Raining again. I always hope he'd end up thinking of me.

I always hope he'd come running by where i'm at, like he used to. He always try to find me, be there when I need support, and lingers his gaze to only me. That made me feel important and insecure at the same time.

I always hope that he would come near me one day and maybe do small talks or... address what we had.

"I'm sorry I put you in that position. Let's just be friends."

Those words I knew so well became the death of me for I don't know when it'll stop. It was clear but my heart still reached out in its dying feat, was trying to build the castle long gone with words of sweet melody she knew. Living everyday in a wreck sometimes making up scenarios what if she had done that or anything. For a month, she thought of that. And after that phase, after 2 months, I finally broke down and cried. I cried for a couple of times.

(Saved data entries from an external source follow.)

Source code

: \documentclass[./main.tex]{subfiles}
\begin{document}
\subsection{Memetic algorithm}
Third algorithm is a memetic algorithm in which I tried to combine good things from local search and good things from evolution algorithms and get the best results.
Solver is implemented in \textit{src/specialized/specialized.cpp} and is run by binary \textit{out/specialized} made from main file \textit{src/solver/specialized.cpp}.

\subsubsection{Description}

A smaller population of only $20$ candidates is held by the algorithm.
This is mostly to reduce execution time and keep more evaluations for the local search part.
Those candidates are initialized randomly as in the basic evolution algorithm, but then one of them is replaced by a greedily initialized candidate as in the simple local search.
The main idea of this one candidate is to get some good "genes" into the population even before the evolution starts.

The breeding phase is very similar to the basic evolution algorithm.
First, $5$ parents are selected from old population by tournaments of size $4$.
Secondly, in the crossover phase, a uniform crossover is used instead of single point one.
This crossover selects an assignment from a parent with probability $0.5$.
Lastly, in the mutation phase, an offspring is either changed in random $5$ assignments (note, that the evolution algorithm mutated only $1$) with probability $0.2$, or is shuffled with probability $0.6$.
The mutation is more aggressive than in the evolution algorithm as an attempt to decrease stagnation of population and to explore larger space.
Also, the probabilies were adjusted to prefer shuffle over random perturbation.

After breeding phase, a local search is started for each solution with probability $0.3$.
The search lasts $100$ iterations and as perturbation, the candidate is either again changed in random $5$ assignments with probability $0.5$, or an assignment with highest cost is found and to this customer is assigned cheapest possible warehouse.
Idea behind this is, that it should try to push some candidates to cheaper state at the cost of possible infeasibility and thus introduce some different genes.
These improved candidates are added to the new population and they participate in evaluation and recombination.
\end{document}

Flashbacks always appear whenever I would open my phone or doing something. A memory with him always presents itself in the most sweetest way possible, an army of prickled dead rose growing on my heart by twisting their way around her, crushing me and almost killing me.

"I'll let you go too."

The words I know he knew I never meant to say. But then you followed it with words I am quite surprised coming from you.

"This hurts."

It's supposed to be. But I am surprised he said that. I cried silently that day, not telling anyone what I felt. I didn't tell my sister that straightforward because I was loud and proud of him. I didn't tell my mother because I am ashamed of what I was screaming for towards her and how he was my crush. I didn't tell anyone. Every time they were out of the house, I would use it to cry every time. And every time, my heart would feel crushed, hard to breath and emotionally uncontrollable. My eyes would be puffy and it would take me a lot of adjustment before I could smile back at then again.

Until now, I always hope he'd come and talk. But at the same time I don't hope for us coming back together.

And sometime soon, i'd be able to give him the sweater. The sweater I can't stand looking at or let everyone look at it. They'd think pitifully at me and I would be embarrassed. I would give it to him with a letter saying to give it to someone who deserves better than what we had, someone he would be ready for and fight for in any way. Someone who captures his attention in a whole new way and would make him feel the love he deserves all along, because we all deserve that. Give it to the one who will always make him laugh and him be able to laugh whole-heartedly in her jokes, make him naturally be there by her side when it comes to distress and continue to be the man she deserves, where he would feel the need to be better and calm. Someone he'd truly love, in their own pace. 

I hope he would take it and not dump it in my face, because I can't take the sight of it anymore. I haven't moved on but giving his sweater back would be a great release and the first phase of me letting him go, finally. 

What we may had was untimely and a beautifully tragic love affair, but we had us and it is more than what art can be. At that moment, it was love. It was just short and destined to end.